His unique act that December night 1989, in the whole Eastern Bloc, his courage, his resistance under the communist regime, and his Christian testimony, all these things proved his courage during the atheist-communist regime. In recognition of his courage, the poet Ioan Alexandru received from the United States Congress the American flag Old Glory, which was on the Congress' building on August 31, 1993, in honour of Romania. Ioan Alexandru was the co-founder of the Prayer Group in the Parliament of Romania, and the founder of the Christian association "Pro-Vita" in Romania.

In 1995 he suffered a stroke, after which he lived in Germany.
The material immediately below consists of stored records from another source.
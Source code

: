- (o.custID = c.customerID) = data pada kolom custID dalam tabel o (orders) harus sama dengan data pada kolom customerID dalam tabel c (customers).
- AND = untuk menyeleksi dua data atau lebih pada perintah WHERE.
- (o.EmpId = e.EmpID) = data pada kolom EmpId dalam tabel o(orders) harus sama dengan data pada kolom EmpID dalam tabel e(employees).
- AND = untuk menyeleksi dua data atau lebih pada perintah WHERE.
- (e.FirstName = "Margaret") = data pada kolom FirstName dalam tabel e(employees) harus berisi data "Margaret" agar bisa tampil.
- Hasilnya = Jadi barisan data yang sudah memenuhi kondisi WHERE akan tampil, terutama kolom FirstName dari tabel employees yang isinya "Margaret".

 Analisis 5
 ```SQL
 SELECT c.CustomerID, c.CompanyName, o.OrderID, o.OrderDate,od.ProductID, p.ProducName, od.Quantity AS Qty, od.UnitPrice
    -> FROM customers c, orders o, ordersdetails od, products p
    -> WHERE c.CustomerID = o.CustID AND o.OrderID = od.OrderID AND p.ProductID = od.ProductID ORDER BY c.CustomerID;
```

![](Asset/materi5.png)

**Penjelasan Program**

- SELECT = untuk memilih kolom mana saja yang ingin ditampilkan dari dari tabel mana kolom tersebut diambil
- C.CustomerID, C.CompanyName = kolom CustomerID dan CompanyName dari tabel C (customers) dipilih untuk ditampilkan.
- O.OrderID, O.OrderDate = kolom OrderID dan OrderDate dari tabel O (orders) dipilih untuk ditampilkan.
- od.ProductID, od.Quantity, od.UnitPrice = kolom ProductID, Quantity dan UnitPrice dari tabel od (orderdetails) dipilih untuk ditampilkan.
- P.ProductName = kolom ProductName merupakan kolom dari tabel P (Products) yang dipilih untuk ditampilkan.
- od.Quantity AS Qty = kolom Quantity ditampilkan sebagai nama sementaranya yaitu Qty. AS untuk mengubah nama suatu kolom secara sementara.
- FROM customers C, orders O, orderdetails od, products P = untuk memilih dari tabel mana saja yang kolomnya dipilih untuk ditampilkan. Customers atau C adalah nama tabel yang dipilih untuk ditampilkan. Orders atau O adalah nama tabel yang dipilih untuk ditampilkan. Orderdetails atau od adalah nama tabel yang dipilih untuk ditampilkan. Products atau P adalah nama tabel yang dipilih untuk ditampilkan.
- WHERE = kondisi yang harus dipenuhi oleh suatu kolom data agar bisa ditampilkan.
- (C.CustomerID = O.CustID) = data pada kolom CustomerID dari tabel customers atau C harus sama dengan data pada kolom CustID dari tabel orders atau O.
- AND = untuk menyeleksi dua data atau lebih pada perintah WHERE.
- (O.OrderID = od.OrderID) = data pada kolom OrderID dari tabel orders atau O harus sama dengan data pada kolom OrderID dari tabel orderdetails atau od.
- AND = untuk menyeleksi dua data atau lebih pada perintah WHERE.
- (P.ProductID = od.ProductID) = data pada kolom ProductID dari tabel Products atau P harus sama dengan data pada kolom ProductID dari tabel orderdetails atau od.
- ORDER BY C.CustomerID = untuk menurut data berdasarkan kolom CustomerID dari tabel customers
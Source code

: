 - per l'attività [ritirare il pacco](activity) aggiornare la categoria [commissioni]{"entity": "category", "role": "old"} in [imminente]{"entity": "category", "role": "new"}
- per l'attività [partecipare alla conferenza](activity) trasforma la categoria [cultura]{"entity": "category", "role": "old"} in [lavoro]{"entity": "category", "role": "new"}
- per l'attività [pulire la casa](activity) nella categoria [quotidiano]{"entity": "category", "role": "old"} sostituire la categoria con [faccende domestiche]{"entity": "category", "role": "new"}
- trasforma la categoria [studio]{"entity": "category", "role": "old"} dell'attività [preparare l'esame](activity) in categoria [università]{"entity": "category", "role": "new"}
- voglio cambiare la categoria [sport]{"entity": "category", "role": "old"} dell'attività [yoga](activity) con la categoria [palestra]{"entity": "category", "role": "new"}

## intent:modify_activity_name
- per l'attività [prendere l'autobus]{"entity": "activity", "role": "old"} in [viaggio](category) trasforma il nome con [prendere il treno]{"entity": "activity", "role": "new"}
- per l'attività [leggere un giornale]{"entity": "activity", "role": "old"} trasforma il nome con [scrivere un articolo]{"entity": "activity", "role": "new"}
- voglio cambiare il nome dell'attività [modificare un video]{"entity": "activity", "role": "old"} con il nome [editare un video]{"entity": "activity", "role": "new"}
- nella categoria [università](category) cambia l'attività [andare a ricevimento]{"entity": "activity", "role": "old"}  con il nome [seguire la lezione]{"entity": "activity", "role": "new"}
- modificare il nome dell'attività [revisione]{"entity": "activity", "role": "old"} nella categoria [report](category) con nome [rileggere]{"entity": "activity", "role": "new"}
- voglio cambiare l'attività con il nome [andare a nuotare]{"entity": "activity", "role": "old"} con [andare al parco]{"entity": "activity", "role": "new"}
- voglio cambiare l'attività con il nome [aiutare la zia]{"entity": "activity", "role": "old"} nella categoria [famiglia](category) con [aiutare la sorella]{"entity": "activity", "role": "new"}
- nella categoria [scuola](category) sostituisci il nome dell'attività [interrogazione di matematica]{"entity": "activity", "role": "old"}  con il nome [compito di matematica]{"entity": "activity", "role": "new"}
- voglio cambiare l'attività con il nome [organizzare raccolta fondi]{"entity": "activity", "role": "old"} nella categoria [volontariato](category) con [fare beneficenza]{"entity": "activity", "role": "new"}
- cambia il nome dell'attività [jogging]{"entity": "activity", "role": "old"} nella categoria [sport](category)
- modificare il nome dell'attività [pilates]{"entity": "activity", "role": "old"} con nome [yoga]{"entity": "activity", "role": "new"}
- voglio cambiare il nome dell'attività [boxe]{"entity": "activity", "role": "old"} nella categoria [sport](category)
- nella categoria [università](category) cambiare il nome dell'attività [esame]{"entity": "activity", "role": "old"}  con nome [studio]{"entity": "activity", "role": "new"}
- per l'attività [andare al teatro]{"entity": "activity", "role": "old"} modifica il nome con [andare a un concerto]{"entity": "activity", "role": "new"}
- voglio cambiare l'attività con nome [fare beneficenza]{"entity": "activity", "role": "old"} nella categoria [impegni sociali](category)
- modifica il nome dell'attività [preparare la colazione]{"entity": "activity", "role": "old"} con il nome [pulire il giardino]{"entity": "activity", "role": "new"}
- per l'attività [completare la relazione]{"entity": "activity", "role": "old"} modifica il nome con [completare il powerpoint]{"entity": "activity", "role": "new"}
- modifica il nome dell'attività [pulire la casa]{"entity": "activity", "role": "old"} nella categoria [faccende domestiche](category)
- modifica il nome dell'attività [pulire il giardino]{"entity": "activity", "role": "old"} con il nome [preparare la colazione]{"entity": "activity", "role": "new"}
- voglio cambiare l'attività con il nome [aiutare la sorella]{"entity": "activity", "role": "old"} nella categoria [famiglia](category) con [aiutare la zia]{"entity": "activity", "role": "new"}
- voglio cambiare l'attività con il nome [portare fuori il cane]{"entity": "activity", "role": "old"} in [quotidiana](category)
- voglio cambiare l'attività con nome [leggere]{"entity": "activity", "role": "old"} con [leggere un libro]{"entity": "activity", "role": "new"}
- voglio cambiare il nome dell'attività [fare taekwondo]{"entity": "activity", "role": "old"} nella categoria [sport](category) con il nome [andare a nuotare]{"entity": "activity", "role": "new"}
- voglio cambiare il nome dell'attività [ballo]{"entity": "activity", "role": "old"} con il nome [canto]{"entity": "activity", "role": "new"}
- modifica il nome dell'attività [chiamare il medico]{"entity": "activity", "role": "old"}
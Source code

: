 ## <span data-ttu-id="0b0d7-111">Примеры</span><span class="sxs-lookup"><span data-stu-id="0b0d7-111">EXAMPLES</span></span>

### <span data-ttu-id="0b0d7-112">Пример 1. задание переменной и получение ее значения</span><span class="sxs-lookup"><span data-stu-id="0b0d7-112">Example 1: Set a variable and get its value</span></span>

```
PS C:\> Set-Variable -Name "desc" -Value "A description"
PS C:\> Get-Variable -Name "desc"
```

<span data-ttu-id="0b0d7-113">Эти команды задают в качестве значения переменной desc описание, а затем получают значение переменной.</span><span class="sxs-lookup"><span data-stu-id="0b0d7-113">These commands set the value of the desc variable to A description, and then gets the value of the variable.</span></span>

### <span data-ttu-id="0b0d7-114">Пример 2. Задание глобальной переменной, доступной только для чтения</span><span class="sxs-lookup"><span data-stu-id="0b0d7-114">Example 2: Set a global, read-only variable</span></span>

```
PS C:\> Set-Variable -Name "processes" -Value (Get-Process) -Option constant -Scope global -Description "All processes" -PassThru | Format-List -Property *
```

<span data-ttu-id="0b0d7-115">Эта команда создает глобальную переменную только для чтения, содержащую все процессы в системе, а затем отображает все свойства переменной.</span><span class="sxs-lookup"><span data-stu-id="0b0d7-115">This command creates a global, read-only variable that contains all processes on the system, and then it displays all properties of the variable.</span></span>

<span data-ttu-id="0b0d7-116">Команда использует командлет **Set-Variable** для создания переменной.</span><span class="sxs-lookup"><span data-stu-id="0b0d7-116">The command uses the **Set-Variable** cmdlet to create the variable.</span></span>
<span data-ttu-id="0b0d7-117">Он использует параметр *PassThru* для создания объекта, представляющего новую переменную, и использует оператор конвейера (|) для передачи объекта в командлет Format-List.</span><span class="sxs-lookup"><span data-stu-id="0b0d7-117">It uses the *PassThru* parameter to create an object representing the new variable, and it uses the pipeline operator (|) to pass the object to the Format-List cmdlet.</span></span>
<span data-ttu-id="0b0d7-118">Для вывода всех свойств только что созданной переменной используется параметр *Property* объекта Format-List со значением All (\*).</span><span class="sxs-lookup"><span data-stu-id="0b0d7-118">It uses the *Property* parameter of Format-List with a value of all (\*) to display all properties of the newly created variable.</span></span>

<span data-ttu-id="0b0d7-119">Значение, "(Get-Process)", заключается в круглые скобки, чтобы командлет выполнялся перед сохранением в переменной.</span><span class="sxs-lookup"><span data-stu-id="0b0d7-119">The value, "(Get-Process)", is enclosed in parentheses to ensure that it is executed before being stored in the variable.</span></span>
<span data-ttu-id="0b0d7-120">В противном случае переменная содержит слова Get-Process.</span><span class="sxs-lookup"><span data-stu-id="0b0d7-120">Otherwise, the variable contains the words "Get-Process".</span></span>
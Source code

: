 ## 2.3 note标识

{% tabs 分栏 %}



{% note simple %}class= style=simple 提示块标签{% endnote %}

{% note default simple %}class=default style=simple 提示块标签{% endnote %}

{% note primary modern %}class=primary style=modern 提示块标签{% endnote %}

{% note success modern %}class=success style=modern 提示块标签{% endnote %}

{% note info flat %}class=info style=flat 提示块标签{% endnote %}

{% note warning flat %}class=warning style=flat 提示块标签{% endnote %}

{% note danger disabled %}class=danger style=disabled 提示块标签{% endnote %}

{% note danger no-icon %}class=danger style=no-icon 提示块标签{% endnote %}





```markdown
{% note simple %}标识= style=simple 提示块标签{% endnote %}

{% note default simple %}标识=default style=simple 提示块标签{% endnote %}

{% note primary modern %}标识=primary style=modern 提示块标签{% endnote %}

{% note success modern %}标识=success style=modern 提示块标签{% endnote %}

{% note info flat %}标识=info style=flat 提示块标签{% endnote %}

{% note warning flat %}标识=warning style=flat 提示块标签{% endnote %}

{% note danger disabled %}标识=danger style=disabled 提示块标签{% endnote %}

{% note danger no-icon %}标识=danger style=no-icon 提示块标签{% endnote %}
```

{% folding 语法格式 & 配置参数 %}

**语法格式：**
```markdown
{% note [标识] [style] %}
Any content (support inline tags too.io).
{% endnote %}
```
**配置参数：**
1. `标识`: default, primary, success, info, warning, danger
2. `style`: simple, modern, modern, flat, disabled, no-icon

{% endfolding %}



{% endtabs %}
He died in Bonn in 2000.

==Personal==
Ioan Alexandru was married to Ulvine, with whom he had five children.

He is buried at the Nicula Monastery, near Fizeșu Gherlii.

==Writings==
- Cum să vă spun (poetry), 1964
- Viața, deocamdată (poetry), 1965
- Infernul discutabil (poetry), 1967
- Vămile pustiei (poetry), 1969
- Vina (poetry), (1967);
- Poeme (poetry), (1970);
- Imnele bucuriei (poetry), (1973);
- Gramatica limbii ebraice vechi (1975)
- Imnele Transilvaniei, 1976, Imnele Transilvaniei II (poetry), (1985);
- Iubirea de patrie. Jurnal de poet (essays), I (1978),
- Iubirea de patrie. Jurnal de poet (essays), II (1985),
- Imnele Moldovei (poetry), 1980
- Poezii-Poesie (1981);
- Imnele Ţării Româneşti (poetry), 1981
- Imnele iubirii (poetry), 1983
- Imnele Putnei (poetry), 1985
- Imnele Maramureșului (poetry), 1988
- Bat clopotele în Ardeal (novel) (1991);
- Căderea zidurilor Ierihonului sau Adevărul despre Revoluţie (essays) (1993);
- Amintirea poetului (poetry), (2003);
- Lumină lină: Imne (poetry), (2004);

==Translations==
- He translated from Pindar, Rainer Maria Rilke, and The Song of Songs.